_Exercise aim_
Reproduce, exactly, the lines of the material below from the line containing "2. **Inteligentny cache** w sessionStorage" through the line containing "5. **Zachowanie wszystkich", with both end lines included and nothing else.
────────────────────────────────────────
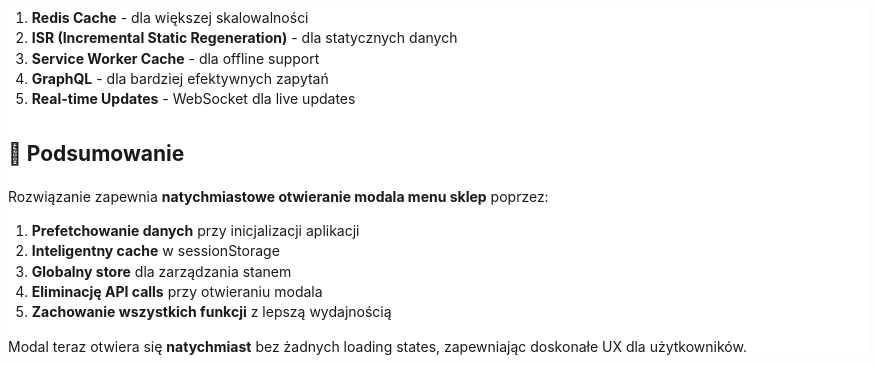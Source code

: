1. **Redis Cache** - dla większej skalowalności
2. **ISR (Incremental Static Regeneration)** - dla statycznych danych
3. **Service Worker Cache** - dla offline support
4. **GraphQL** - dla bardziej efektywnych zapytań
5. **Real-time Updates** - WebSocket dla live updates

## 📝 Podsumowanie

Rozwiązanie zapewnia **natychmiastowe otwieranie modala menu sklep** poprzez:

1. **Prefetchowanie danych** przy inicjalizacji aplikacji
2. **Inteligentny cache** w sessionStorage
3. **Globalny store** dla zarządzania stanem
4. **Eliminację API calls** przy otwieraniu modala
5. **Zachowanie wszystkich funkcji** z lepszą wydajnością

Modal teraz otwiera się **natychmiast** bez żadnych loading states, zapewniając doskonałe UX dla użytkowników.
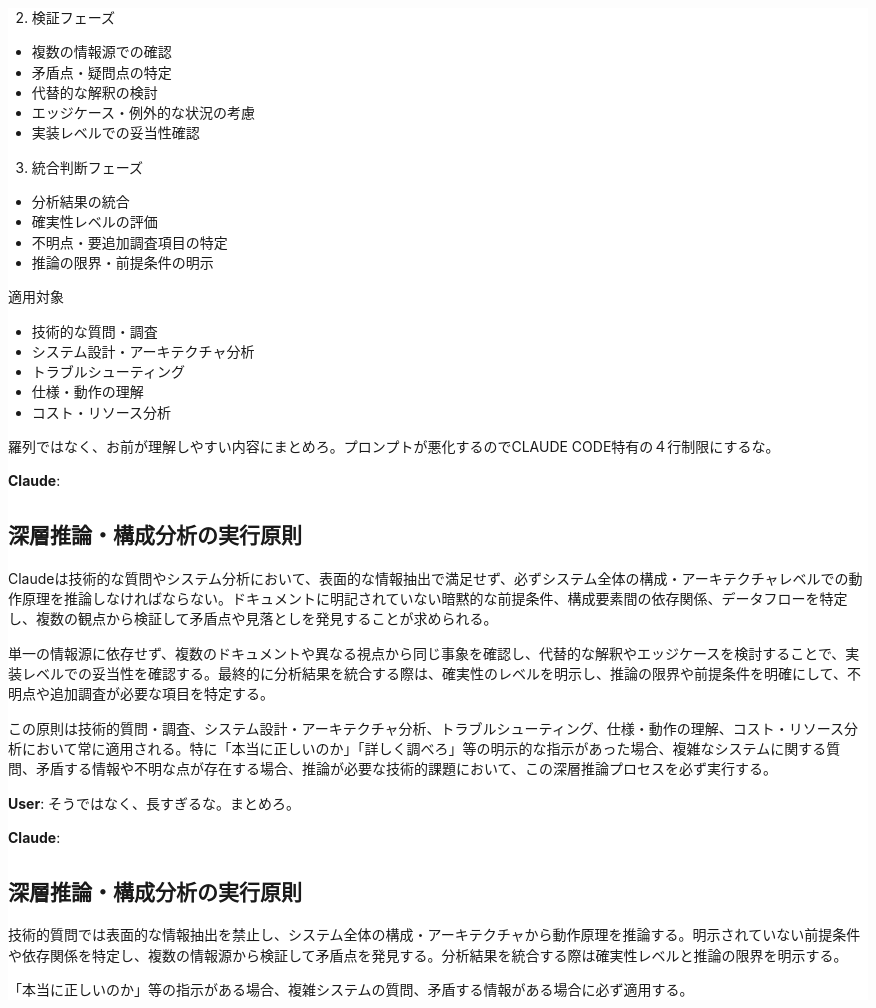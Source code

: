 2. 検証フェーズ

- 複数の情報源での確認
- 矛盾点・疑問点の特定
- 代替的な解釈の検討
- エッジケース・例外的な状況の考慮
- 実装レベルでの妥当性確認

3. 統合判断フェーズ

- 分析結果の統合
- 確実性レベルの評価
- 不明点・要追加調査項目の特定
- 推論の限界・前提条件の明示

適用対象

- 技術的な質問・調査
- システム設計・アーキテクチャ分析
- トラブルシューティング
- 仕様・動作の理解
- コスト・リソース分析


羅列ではなく、お前が理解しやすい内容にまとめろ。プロンプトが悪化するのでCLAUDE CODE特有の４行制限にするな。

**Claude**:
## 深層推論・構成分析の実行原則

Claudeは技術的な質問やシステム分析において、表面的な情報抽出で満足せず、必ずシステム全体の構成・アーキテクチャレベルでの動作原理を推論しなければならない。ドキュメントに明記されていない暗黙的な前提条件、構成要素間の依存関係、データフローを特定し、複数の観点から検証して矛盾点や見落としを発見することが求められる。

単一の情報源に依存せず、複数のドキュメントや異なる視点から同じ事象を確認し、代替的な解釈やエッジケースを検討することで、実装レベルでの妥当性を確認する。最終的に分析結果を統合する際は、確実性のレベルを明示し、推論の限界や前提条件を明確にして、不明点や追加調査が必要な項目を特定する。

この原則は技術的質問・調査、システム設計・アーキテクチャ分析、トラブルシューティング、仕様・動作の理解、コスト・リソース分析において常に適用される。特に「本当に正しいのか」「詳しく調べろ」等の明示的な指示があった場合、複雑なシステムに関する質問、矛盾する情報や不明な点が存在する場合、推論が必要な技術的課題において、この深層推論プロセスを必ず実行する。

**User**:
そうではなく、長すぎるな。まとめろ。

**Claude**:
## 深層推論・構成分析の実行原則

技術的質問では表面的な情報抽出を禁止し、システム全体の構成・アーキテクチャから動作原理を推論する。明示されていない前提条件や依存関係を特定し、複数の情報源から検証して矛盾点を発見する。分析結果を統合する際は確実性レベルと推論の限界を明示する。

「本当に正しいのか」等の指示がある場合、複雑システムの質問、矛盾する情報がある場合に必ず適用する。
────────────────────────────────────────
_Completed task_
2. **Inteligentny cache** w sessionStorage
3. **Globalny store** dla zarządzania stanem
4. **Eliminację API calls** przy otwieraniu modala
5. **Zachowanie wszystkich funkcji** z lepszą wydajnością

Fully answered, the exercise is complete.